Hmh, so I see I wasn’t precise enough: in fact, I kinda mostly understood the general idea of backpressure as it was explained in the introductory part of the original article; but I got lost immediately afterwards once the article started trying to explain how it applies to async and how it leads to an issue in Python. Sorry for not being clear about that; is there a chance you could help me understand this part as well? Do some of the links you provided above already explain it in terms of async? Thanks!!
Part of the issue is not using
await, which causes async actions to be effectively invisible since they are not waited for.async/awaitsugar is not magical, though, and it’s the same as any future-based or promise-based system.The other part of the issue is not being able to explicitly manage backpressure. The author uses an ad-hoc token bucket to quantify how much backpressure is currently manifest.
I wonder if Rust projects like tokio (the new version) or async-std have already made mistakes in this area.
In go channel communication is synchronous by default. If a send operation can’t proceed because the receive side is busy, the goroutine will go to sleep.
This will give you backpressure when working with Kafka or similar systems. I believe you can model a similar idea in Python, though I’ve only done it with the threads and the Queue class.
I think for other use cases one of the first things to do is to always accept a timeout for requests. Things may get overloaded but at least you won’t end up with tons of zombie requests.
Also all the rage right now are service meshes like envoy which can actually implement some of this at the network layer: https://www.envoyproxy.io/docs/envoy/latest/intro/arch_overview/upstream/circuit_breaking#arch-overview-circuit-break
synchronous/blocking communication is a poor model. Good backpressure requires a queue with a maximum fixed size.
Even better if the queue allows more complex, pluggable scheduling methods.
Most often, that maximum fixed size should be 1.
Queues exist only to handle burstiness. If your system doesn’t need to handle burstiness, communication should be synchronous.
Even if you do need to handle burstiness, generally, queues should be provided at the edges of the system, not within it.
That’s the purpose of backpressure: to push the queuing to the right location.
Often the edge is in a different place depending on where the caller is. The same component could be the edge and not at the edge depending on the caller or network conditions. The same queue could be filled when needed and shrunk down .
Especially during failovers and in very dynamic networks.
Valuing highly my own ability to model and predict system behavior, I would not want to be in charge of a system that contained dynamic queues. But I suspect we work in different domains.
Go also has buffered channels.
akka streams has superb support for handling and creating many flavors of back pressure and very nice abstractions for data streams. I feel like the work I’ve done using akka streams is probably the most robust code I’ve ever written.
Niggle: The apostrophe really doesn’t fit the italic headers. Maybe they only provide italic versions of some punctuation (and they do one of the unicode marks, not the single straight quote).

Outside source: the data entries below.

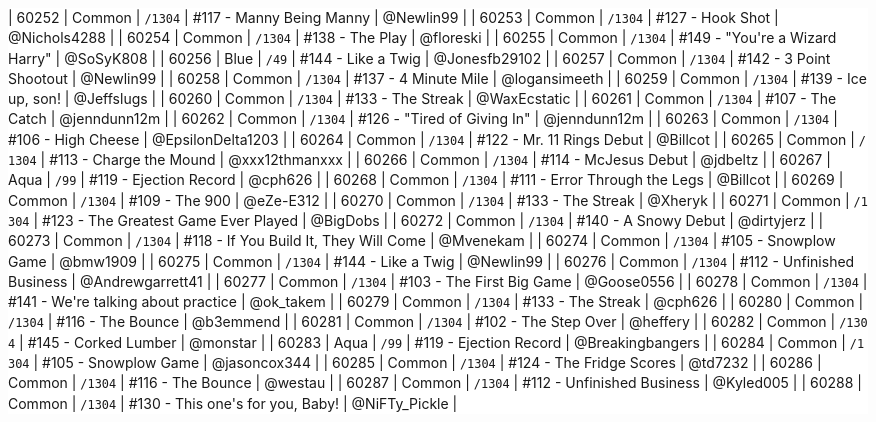 | 60252 | Common | `/1304` | #117 - Manny Being Manny | \@Newlin99 |
| 60253 | Common | `/1304` | #127 - Hook Shot | \@Nichols4288 |
| 60254 | Common | `/1304` | #138 - The Play | \@floreski |
| 60255 | Common | `/1304` | #149 - &quot;You&#039;re a Wizard Harry&quot; | \@SoSyK808 |
| 60256 | Blue | `/49` | #144 - Like a Twig | \@Jonesfb29102 |
| 60257 | Common | `/1304` | #142 - 3 Point Shootout | \@Newlin99 |
| 60258 | Common | `/1304` | #137 - 4 Minute Mile | \@logansimeeth |
| 60259 | Common | `/1304` | #139 - Ice up, son! | \@Jeffslugs |
| 60260 | Common | `/1304` | #133 - The Streak | \@WaxEcstatic |
| 60261 | Common | `/1304` | #107 - The Catch | \@jenndunn12m |
| 60262 | Common | `/1304` | #126 - &quot;Tired of Giving In&quot;  | \@jenndunn12m |
| 60263 | Common | `/1304` | #106 - High Cheese  | \@EpsilonDelta1203 |
| 60264 | Common | `/1304` | #122 - Mr. 11 Rings Debut | \@Billcot |
| 60265 | Common | `/1304` | #113 - Charge the Mound | \@xxx12thmanxxx |
| 60266 | Common | `/1304` | #114 - McJesus Debut | \@jdbeltz |
| 60267 | Aqua | `/99` | #119 - Ejection Record | \@cph626 |
| 60268 | Common | `/1304` | #111 - Error Through the Legs | \@Billcot |
| 60269 | Common | `/1304` | #109 - The 900 | \@eZe-E312 |
| 60270 | Common | `/1304` | #133 - The Streak | \@Xheryk |
| 60271 | Common | `/1304` | #123 - The Greatest Game Ever Played | \@BigDobs |
| 60272 | Common | `/1304` | #140 - A Snowy Debut | \@dirtyjerz |
| 60273 | Common | `/1304` | #118 - If You Build It, They Will Come | \@Mvenekam |
| 60274 | Common | `/1304` | #105 - Snowplow Game | \@bmw1909 |
| 60275 | Common | `/1304` | #144 - Like a Twig | \@Newlin99 |
| 60276 | Common | `/1304` | #112 - Unfinished Business | \@Andrewgarrett41 |
| 60277 | Common | `/1304` | #103 - The First Big Game  | \@Goose0556 |
| 60278 | Common | `/1304` | #141 - We&#039;re talking about practice | \@ok_takem |
| 60279 | Common | `/1304` | #133 - The Streak | \@cph626 |
| 60280 | Common | `/1304` | #116 - The Bounce  | \@b3emmend |
| 60281 | Common | `/1304` | #102 - The Step Over  | \@heffery |
| 60282 | Common | `/1304` | #145 - Corked Lumber | \@monstar |
| 60283 | Aqua | `/99` | #119 - Ejection Record | \@Breakingbangers |
| 60284 | Common | `/1304` | #105 - Snowplow Game | \@jasoncox344 |
| 60285 | Common | `/1304` | #124 - The Fridge Scores | \@td7232 |
| 60286 | Common | `/1304` | #116 - The Bounce  | \@westau |
| 60287 | Common | `/1304` | #112 - Unfinished Business | \@Kyled005 |
| 60288 | Common | `/1304` | #130 - This one&#039;s for you, Baby! | \@NiFTy_Pickle |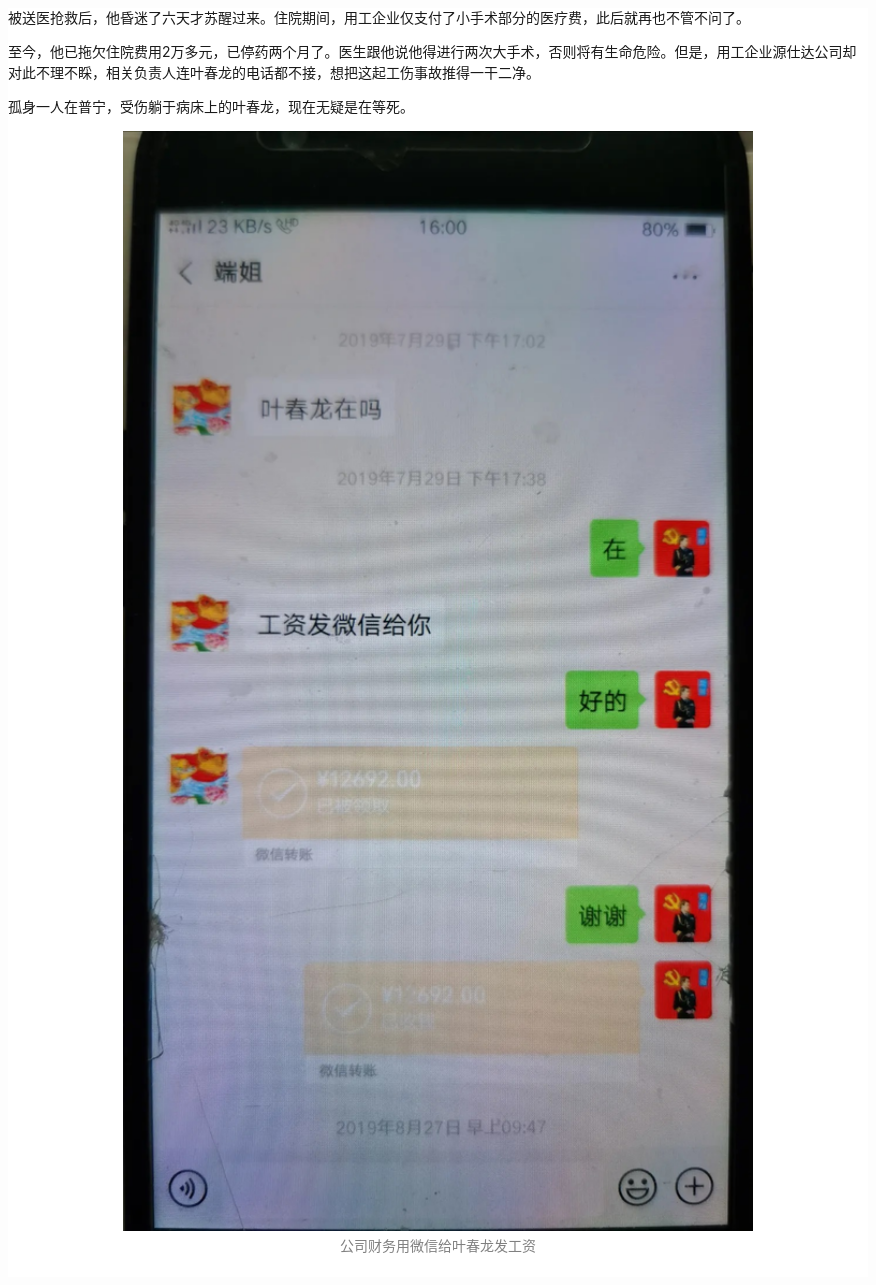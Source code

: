 被送医抢救后，他昏迷了六天才苏醒过来。住院期间，用工企业仅支付了小手术部分的医疗费，此后就再也不管不问了。

至今，他已拖欠住院费用2万多元，已停药两个月了。医生跟他说他得进行两次大手术，否则将有生命危险。但是，用工企业源仕达公司却对此不理不睬，相关负责人连叶春龙的电话都不接，想把这起工伤事故推得一干二净。

孤身一人在普宁，受伤躺于病床上的叶春龙，现在无疑是在等死。

<div style="text-align:center;color:grey"><img src="/images/202004/dbmg3.jpg" width="90%"><br>公司财务用微信给叶春龙发工资</div><br>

It is strange for me because I only knew the challenges of threads from my schoolwork, they seemed brittle. Then these async, etc frameworks came up and folks started to latch onto their ease of use. Then to me and the author, and I’m sure some others, the async frameworks papered over what would become main failure mode… not that they were too hard to write, but that they were too hard to right once things started going wrong. In a multiply connected system without fixed queue sizes (and/or backpressure) it’s hard to know exactly where something is failing, or if a network break at point A won’t cause a cascading failure of a few systems down the line that have never seen 10-100x the request rate. Everything becomes try and see, instead of do a small calculation and see.